The records below need retyping in full; give them again exactly.
--- Study material Enclosed Below ---
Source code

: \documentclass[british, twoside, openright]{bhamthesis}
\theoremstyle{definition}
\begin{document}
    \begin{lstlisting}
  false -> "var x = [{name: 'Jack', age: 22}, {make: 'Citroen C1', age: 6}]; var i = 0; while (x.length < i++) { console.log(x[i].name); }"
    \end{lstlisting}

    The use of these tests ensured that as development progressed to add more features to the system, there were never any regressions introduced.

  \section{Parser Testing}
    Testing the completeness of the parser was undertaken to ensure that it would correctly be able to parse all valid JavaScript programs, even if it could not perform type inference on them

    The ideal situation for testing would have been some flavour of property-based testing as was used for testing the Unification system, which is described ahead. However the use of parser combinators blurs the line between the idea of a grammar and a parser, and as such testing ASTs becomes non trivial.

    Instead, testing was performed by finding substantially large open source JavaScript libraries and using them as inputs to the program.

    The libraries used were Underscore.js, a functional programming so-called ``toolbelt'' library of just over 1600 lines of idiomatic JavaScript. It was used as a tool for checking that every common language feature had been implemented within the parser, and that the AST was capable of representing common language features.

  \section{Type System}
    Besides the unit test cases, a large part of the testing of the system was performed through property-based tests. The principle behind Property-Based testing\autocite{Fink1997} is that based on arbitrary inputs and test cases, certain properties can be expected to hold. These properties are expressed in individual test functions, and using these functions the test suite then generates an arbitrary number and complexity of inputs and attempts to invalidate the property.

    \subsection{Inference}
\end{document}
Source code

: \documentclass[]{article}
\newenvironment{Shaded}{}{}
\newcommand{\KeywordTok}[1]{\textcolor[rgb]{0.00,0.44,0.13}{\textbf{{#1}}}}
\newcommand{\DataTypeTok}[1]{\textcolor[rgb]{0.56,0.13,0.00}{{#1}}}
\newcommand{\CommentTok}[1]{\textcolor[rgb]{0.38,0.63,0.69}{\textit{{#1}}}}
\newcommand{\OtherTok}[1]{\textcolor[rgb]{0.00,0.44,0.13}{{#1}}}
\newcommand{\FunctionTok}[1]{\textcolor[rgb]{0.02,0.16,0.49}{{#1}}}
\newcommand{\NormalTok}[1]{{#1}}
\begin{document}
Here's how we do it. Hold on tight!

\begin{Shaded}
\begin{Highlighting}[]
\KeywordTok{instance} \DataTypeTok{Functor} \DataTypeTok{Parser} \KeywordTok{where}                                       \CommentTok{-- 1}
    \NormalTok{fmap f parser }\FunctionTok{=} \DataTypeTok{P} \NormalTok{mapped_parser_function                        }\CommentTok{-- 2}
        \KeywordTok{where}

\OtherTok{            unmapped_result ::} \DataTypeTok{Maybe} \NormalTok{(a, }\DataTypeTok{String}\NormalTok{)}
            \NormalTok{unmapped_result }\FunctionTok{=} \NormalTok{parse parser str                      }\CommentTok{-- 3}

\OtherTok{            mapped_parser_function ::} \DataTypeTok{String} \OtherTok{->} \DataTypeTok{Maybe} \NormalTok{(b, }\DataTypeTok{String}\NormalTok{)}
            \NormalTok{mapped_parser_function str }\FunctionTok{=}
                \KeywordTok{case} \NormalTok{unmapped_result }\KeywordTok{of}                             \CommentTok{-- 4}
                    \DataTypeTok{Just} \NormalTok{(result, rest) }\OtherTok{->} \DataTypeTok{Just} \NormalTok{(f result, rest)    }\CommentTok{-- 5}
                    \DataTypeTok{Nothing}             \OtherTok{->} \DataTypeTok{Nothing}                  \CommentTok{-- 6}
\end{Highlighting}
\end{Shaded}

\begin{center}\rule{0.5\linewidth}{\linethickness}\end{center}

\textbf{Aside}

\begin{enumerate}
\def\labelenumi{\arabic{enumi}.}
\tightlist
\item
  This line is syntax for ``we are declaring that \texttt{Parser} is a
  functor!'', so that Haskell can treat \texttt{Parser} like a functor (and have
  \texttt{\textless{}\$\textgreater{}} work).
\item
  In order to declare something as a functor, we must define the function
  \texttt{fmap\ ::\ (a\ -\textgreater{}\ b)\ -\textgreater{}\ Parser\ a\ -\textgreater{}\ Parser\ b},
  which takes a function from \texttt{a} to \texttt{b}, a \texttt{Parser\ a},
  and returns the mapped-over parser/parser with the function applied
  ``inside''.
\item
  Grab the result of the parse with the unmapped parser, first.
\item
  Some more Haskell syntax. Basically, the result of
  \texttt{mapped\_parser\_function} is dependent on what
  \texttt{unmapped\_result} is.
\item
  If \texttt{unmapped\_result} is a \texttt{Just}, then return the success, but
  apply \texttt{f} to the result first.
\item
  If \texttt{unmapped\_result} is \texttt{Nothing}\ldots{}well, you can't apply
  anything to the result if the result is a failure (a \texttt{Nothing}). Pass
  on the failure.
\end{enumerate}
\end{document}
--- End of Enclosed Study material ---
■ **Answer to this exercise**
Source code

: \documentclass[british, twoside, openright]{bhamthesis}
\theoremstyle{definition}
\begin{document}
    \begin{lstlisting}
  false -> "var x = [{name: 'Jack', age: 22}, {make: 'Citroen C1', age: 6}]; var i = 0; while (x.length < i++) { console.log(x[i].name); }"
    \end{lstlisting}

    The use of these tests ensured that as development progressed to add more features to the system, there were never any regressions introduced.

  \section{Parser Testing}
    Testing the completeness of the parser was undertaken to ensure that it would correctly be able to parse all valid JavaScript programs, even if it could not perform type inference on them

    The ideal situation for testing would have been some flavour of property-based testing as was used for testing the Unification system, which is described ahead. However the use of parser combinators blurs the line between the idea of a grammar and a parser, and as such testing ASTs becomes non trivial.

    Instead, testing was performed by finding substantially large open source JavaScript libraries and using them as inputs to the program.

    The libraries used were Underscore.js, a functional programming so-called ``toolbelt'' library of just over 1600 lines of idiomatic JavaScript. It was used as a tool for checking that every common language feature had been implemented within the parser, and that the AST was capable of representing common language features.

  \section{Type System}
    Besides the unit test cases, a large part of the testing of the system was performed through property-based tests. The principle behind Property-Based testing\autocite{Fink1997} is that based on arbitrary inputs and test cases, certain properties can be expected to hold. These properties are expressed in individual test functions, and using these functions the test suite then generates an arbitrary number and complexity of inputs and attempts to invalidate the property.

    \subsection{Inference}
\end{document}
Source code

: \documentclass[]{article}
\newenvironment{Shaded}{}{}
\newcommand{\KeywordTok}[1]{\textcolor[rgb]{0.00,0.44,0.13}{\textbf{{#1}}}}
\newcommand{\DataTypeTok}[1]{\textcolor[rgb]{0.56,0.13,0.00}{{#1}}}
\newcommand{\CommentTok}[1]{\textcolor[rgb]{0.38,0.63,0.69}{\textit{{#1}}}}
\newcommand{\OtherTok}[1]{\textcolor[rgb]{0.00,0.44,0.13}{{#1}}}
\newcommand{\FunctionTok}[1]{\textcolor[rgb]{0.02,0.16,0.49}{{#1}}}
\newcommand{\NormalTok}[1]{{#1}}
\begin{document}
Here's how we do it. Hold on tight!

\begin{Shaded}
\begin{Highlighting}[]
\KeywordTok{instance} \DataTypeTok{Functor} \DataTypeTok{Parser} \KeywordTok{where}                                       \CommentTok{-- 1}
    \NormalTok{fmap f parser }\FunctionTok{=} \DataTypeTok{P} \NormalTok{mapped_parser_function                        }\CommentTok{-- 2}
        \KeywordTok{where}

\OtherTok{            unmapped_result ::} \DataTypeTok{Maybe} \NormalTok{(a, }\DataTypeTok{String}\NormalTok{)}
            \NormalTok{unmapped_result }\FunctionTok{=} \NormalTok{parse parser str                      }\CommentTok{-- 3}

\OtherTok{            mapped_parser_function ::} \DataTypeTok{String} \OtherTok{->} \DataTypeTok{Maybe} \NormalTok{(b, }\DataTypeTok{String}\NormalTok{)}
            \NormalTok{mapped_parser_function str }\FunctionTok{=}
                \KeywordTok{case} \NormalTok{unmapped_result }\KeywordTok{of}                             \CommentTok{-- 4}
                    \DataTypeTok{Just} \NormalTok{(result, rest) }\OtherTok{->} \DataTypeTok{Just} \NormalTok{(f result, rest)    }\CommentTok{-- 5}
                    \DataTypeTok{Nothing}             \OtherTok{->} \DataTypeTok{Nothing}                  \CommentTok{-- 6}
\end{Highlighting}
\end{Shaded}

\begin{center}\rule{0.5\linewidth}{\linethickness}\end{center}

\textbf{Aside}

\begin{enumerate}
\def\labelenumi{\arabic{enumi}.}
\tightlist
\item
  This line is syntax for ``we are declaring that \texttt{Parser} is a
  functor!'', so that Haskell can treat \texttt{Parser} like a functor (and have
  \texttt{\textless{}\$\textgreater{}} work).
\item
  In order to declare something as a functor, we must define the function
  \texttt{fmap\ ::\ (a\ -\textgreater{}\ b)\ -\textgreater{}\ Parser\ a\ -\textgreater{}\ Parser\ b},
  which takes a function from \texttt{a} to \texttt{b}, a \texttt{Parser\ a},
  and returns the mapped-over parser/parser with the function applied
  ``inside''.
\item
  Grab the result of the parse with the unmapped parser, first.
\item
  Some more Haskell syntax. Basically, the result of
  \texttt{mapped\_parser\_function} is dependent on what
  \texttt{unmapped\_result} is.
\item
  If \texttt{unmapped\_result} is a \texttt{Just}, then return the success, but
  apply \texttt{f} to the result first.
\item
  If \texttt{unmapped\_result} is \texttt{Nothing}\ldots{}well, you can't apply
  anything to the result if the result is a failure (a \texttt{Nothing}). Pass
  on the failure.
\end{enumerate}
\end{document}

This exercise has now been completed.